Thread: Odometers
View Single Post
Old 10-19-15 | 12:08 AM
  #3  
seeker333's Avatar
seeker333
-
20 Anniversary
 
Joined: Feb 2004
Posts: 3,865
Likes: 41

Bikes: yes!

A Cateye Strada Wireless works well as long as your handlebar where you mount receiver/head unit is within X cm of transmiter on fork. X used to be about 70cm, don't know for certain now. I've used 3-4 generations of Cateye Wireless over >60,000 miles, they work well. Batteries (2, 1R+1T) in newer versions last over a year, unless you're riding in cold weather, then less.

I'm using this one now, because the display is larger/easier to read, it can be configured to display only the info you want, and it has a momentary backlight that you can see while night riding. Unless the manual has been revised, it is frustrating to set-up, takes a while till you figure it out, worse in this regard than any cyclocomputer I've used. Once set-up it's great.

If you want more, a smartphone with the right GPS nav app could be useful. Some apps allow you to download map databases and then it will provide real-time GPS navigation with only gps feed - no wifi or cell service or data plan required. Even a cheap tablet (with gps) will work - in fact these are better due to large screen.

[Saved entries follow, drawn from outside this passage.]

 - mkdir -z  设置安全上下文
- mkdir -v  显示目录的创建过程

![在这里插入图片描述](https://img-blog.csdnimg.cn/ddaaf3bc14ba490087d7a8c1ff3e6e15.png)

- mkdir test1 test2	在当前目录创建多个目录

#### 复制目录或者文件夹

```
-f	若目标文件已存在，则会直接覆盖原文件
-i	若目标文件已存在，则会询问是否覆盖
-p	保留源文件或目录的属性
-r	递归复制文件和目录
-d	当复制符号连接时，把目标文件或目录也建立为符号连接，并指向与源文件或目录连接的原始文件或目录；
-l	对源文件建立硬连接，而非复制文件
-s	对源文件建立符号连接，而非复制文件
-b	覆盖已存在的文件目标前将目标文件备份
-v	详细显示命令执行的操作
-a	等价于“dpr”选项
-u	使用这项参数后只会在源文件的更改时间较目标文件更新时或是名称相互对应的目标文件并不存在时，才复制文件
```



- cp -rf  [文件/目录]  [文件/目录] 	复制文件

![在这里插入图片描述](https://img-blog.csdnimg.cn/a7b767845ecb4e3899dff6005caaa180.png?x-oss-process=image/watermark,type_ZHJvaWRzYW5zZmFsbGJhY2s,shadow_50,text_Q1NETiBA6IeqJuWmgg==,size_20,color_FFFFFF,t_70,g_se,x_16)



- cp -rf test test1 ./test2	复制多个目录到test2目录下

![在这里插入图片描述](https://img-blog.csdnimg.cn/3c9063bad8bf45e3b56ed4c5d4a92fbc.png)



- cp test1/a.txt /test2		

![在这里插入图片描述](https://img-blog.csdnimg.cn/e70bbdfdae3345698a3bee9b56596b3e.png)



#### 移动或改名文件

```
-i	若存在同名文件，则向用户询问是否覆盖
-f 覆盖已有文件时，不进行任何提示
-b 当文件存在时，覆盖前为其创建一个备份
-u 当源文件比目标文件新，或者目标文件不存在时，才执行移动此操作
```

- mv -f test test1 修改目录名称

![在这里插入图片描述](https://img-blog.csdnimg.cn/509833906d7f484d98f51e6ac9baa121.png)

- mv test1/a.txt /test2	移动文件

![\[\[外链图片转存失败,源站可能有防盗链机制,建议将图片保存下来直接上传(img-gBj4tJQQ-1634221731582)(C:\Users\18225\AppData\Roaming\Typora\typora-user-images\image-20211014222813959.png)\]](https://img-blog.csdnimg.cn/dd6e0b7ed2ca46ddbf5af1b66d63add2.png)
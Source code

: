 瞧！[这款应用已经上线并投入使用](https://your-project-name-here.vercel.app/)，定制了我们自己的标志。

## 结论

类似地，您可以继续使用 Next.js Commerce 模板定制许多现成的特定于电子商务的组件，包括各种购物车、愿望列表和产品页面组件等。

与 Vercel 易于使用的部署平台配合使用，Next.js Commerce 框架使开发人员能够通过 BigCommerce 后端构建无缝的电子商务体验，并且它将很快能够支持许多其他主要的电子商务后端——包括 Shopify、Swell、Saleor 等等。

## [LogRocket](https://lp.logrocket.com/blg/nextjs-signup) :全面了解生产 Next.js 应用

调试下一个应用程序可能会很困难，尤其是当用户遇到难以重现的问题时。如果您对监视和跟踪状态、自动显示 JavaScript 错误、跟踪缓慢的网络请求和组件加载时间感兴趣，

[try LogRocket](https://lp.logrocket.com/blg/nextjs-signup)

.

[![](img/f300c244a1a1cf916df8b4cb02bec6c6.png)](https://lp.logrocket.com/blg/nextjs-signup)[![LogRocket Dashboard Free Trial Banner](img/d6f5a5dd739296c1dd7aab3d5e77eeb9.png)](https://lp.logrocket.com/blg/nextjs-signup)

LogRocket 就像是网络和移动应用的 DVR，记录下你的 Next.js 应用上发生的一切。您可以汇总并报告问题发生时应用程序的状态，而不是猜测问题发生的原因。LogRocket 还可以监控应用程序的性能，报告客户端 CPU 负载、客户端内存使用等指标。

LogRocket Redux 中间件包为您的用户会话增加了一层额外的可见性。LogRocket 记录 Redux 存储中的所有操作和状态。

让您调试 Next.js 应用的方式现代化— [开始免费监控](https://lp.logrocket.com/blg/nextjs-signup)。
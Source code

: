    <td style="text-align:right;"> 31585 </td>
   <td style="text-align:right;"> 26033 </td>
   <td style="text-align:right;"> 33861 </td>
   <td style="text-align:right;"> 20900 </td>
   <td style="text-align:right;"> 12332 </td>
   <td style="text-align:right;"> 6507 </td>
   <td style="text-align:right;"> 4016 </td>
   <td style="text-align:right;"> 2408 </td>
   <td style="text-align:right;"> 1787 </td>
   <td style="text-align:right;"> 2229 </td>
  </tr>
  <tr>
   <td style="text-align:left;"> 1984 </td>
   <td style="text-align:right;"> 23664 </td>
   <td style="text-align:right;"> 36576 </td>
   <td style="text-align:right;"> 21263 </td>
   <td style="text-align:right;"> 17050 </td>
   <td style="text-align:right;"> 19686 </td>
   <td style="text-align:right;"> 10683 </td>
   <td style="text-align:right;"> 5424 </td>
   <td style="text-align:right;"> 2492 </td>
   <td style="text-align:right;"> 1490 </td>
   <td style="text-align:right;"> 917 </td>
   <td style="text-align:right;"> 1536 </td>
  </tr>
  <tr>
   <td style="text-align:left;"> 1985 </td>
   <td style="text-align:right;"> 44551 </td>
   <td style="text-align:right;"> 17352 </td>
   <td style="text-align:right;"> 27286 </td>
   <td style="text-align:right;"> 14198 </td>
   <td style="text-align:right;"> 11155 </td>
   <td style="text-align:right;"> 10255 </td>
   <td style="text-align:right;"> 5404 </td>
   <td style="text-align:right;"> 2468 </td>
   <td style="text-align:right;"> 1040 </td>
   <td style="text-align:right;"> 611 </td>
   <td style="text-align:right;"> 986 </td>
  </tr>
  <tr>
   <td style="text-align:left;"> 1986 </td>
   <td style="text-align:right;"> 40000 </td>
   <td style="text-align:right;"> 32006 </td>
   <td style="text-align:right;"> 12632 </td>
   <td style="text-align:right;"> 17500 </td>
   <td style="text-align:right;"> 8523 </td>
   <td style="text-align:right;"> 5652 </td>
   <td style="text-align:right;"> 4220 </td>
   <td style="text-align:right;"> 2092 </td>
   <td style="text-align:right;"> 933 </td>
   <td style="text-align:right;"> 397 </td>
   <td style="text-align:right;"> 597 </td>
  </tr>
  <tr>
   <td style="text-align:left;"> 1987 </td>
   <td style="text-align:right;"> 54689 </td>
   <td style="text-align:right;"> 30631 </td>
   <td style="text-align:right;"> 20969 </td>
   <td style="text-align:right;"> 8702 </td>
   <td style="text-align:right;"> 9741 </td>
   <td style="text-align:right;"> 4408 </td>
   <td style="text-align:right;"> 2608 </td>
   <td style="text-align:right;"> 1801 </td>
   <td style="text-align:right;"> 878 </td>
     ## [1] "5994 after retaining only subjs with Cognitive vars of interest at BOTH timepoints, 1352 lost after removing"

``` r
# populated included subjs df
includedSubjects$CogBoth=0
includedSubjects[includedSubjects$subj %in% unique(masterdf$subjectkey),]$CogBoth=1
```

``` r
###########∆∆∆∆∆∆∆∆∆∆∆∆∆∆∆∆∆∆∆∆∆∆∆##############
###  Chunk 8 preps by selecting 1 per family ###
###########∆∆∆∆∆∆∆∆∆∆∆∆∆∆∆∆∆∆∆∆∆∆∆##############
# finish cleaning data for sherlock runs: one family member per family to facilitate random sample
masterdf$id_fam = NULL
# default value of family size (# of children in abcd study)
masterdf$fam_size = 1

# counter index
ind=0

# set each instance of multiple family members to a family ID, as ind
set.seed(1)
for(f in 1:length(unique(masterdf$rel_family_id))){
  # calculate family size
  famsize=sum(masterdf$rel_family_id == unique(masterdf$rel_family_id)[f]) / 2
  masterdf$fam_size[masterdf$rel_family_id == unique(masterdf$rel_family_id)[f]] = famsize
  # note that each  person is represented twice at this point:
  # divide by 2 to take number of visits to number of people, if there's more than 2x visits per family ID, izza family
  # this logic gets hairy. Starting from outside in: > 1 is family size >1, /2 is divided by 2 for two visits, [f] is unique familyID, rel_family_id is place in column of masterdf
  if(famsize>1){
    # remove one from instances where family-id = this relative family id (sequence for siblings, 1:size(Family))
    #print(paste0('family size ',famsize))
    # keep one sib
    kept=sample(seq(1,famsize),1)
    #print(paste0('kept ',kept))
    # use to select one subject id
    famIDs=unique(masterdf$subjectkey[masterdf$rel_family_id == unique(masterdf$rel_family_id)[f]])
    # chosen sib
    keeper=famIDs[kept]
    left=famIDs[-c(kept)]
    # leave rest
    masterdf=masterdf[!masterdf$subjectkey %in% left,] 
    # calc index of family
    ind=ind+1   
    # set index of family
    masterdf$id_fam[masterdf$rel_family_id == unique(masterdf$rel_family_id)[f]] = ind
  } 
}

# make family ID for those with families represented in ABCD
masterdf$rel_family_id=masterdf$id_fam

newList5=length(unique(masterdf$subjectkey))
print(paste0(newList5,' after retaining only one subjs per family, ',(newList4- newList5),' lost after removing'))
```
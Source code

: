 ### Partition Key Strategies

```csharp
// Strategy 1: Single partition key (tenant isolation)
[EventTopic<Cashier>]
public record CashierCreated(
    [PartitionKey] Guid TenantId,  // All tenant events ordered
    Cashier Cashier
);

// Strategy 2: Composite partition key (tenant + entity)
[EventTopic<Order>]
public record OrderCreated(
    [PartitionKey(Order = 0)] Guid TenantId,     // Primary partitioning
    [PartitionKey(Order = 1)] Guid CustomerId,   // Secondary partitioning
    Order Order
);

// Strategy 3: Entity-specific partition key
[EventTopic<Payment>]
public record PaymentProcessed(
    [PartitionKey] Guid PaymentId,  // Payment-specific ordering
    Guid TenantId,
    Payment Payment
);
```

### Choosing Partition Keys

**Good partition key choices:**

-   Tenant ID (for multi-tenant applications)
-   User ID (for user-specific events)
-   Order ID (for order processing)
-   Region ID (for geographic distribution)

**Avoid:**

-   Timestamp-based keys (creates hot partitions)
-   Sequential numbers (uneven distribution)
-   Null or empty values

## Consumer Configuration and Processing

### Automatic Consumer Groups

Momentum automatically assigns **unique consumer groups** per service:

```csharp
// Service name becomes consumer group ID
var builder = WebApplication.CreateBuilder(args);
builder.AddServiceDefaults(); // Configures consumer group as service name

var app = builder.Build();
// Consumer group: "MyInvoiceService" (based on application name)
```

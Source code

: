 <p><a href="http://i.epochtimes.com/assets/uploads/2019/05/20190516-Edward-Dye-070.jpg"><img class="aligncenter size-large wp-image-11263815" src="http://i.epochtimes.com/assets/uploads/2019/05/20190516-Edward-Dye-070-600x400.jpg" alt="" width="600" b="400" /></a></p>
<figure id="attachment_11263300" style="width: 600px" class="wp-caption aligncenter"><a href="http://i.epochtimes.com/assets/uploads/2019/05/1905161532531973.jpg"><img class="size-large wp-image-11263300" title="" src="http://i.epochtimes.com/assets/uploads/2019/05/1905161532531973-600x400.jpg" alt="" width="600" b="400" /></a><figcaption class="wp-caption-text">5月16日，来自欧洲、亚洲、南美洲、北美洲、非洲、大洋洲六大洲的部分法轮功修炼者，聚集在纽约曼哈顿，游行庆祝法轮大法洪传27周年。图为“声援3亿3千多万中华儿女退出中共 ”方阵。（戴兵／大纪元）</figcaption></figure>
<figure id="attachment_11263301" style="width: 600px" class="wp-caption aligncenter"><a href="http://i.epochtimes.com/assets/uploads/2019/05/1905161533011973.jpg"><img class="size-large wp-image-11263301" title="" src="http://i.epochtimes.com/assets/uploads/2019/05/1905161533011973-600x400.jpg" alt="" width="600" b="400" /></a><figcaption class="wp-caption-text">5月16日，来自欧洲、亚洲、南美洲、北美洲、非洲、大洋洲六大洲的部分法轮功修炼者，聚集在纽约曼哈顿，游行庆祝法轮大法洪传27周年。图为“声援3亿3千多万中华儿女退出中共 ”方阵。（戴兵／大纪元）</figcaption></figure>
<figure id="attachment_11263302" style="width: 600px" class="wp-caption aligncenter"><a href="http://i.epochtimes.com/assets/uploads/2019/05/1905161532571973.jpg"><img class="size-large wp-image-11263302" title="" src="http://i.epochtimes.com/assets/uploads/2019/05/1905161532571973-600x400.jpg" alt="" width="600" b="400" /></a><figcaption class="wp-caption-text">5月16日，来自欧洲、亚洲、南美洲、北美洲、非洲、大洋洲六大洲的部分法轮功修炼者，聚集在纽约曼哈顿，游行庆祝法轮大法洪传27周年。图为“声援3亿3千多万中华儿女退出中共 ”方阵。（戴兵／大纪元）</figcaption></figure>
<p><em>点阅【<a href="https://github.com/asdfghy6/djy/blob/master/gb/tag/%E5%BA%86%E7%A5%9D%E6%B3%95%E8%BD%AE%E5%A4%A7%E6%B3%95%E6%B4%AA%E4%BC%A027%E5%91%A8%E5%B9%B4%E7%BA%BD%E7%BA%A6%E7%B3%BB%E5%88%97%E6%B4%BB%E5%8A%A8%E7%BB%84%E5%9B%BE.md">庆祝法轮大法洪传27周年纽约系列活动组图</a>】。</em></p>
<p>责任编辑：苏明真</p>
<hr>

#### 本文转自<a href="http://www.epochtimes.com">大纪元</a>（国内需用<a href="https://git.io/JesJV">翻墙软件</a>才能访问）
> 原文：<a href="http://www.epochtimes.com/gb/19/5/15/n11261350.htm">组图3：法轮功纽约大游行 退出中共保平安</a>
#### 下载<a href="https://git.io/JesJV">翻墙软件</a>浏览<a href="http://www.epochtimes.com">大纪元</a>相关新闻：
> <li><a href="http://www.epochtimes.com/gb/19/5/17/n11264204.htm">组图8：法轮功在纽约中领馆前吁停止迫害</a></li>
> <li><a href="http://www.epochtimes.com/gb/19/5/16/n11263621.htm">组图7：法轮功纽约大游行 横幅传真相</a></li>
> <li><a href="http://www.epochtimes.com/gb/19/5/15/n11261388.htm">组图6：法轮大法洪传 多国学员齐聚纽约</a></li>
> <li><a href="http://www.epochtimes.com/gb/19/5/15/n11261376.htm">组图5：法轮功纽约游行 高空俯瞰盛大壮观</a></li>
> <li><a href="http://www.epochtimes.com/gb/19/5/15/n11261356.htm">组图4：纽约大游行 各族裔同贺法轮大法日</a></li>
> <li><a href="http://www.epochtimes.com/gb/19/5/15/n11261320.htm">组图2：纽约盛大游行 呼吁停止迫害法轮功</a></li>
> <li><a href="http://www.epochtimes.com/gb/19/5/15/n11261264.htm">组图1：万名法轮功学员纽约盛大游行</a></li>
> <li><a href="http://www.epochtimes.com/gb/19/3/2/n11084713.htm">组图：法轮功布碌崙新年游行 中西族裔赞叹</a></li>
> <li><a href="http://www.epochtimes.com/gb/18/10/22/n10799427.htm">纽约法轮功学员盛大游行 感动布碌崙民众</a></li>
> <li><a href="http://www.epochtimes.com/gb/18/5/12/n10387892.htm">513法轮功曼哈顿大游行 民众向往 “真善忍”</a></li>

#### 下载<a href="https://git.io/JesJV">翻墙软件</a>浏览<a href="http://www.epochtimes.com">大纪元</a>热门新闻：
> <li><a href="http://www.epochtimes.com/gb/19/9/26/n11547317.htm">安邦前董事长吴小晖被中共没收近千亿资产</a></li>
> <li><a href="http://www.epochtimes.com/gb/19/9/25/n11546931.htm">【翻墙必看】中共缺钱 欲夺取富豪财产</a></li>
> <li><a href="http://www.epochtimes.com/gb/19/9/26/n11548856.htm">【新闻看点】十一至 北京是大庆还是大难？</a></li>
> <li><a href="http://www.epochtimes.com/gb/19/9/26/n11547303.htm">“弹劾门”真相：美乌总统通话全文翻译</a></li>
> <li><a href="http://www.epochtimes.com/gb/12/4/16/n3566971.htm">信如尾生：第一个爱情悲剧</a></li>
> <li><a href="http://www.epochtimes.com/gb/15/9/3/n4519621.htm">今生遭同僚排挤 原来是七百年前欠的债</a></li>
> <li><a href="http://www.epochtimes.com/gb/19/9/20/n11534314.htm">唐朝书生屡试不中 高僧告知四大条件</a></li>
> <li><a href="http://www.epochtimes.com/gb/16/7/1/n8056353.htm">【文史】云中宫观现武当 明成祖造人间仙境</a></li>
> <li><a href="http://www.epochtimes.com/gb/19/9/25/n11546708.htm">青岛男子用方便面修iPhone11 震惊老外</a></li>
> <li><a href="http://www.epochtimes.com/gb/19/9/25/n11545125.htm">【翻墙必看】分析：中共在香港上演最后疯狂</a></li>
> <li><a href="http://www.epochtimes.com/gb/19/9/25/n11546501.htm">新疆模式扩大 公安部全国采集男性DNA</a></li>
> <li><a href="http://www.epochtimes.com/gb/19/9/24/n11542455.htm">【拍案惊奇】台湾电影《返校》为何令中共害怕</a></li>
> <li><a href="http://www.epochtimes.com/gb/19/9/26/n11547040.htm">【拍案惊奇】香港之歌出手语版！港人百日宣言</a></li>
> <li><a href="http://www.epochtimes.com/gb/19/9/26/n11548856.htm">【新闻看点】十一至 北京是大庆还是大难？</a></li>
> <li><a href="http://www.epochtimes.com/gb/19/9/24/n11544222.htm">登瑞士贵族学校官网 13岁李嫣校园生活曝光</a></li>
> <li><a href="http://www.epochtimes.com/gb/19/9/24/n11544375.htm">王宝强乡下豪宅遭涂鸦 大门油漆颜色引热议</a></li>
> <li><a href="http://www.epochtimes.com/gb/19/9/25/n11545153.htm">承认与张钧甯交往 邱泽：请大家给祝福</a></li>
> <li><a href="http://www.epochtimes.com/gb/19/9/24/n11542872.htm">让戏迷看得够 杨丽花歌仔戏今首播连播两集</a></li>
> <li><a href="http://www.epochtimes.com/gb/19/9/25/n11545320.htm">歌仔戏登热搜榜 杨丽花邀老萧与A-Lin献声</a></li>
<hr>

Osmand is the best app I found when I looked a couple years ago. There are others too that I cannot presently recall. Osmand is free. It lets you download individual US states (vs entire USA), plus lets you store map files on external microsd memory (if phone/tablet has this capability) so the app+maps don't use all the device's built in memory. Has turn-by-turn voice prompting, available in several languages. The actual map files (also free) are not as fancy as some of the pay-apps' maps, lacking detail about nearby services, etc. Of course the one's you pay for may not be much better (or obsolete).

Here's a trick to extend device battery life: if you're in rural area and next way-point is >30 minutes away, use cyclocomputer to calculate when to turn device on, subtract a safety margin, turn device off and ride, then turn device back on at (X-safety margin) miles. Device will re-acquire satellites and resume gps navigation in about a minute, before you reach the waypoint. For example, if next waypoint is 5 miles away and you average 10 mph, and your present odometer reading is 1000 miles, turn device off until you reach 1004.5 miles, then turn it back on, leaving 0.5 miles/3 minutes before waypoint, which is plenty of time to restore gps navigation.

You can greatly extend device battery life and recharge intervals using some common sense and the power button. Naturally the device display consumes a lot of battery, but so does the gps radio, so best to shut it off (full power down unnecessary) when you have long runs to next waypoint where there's little point in having it on. This may seem a little convoluted but it's the difference between having to recharge 1-2 times a day and once every 3-5 days.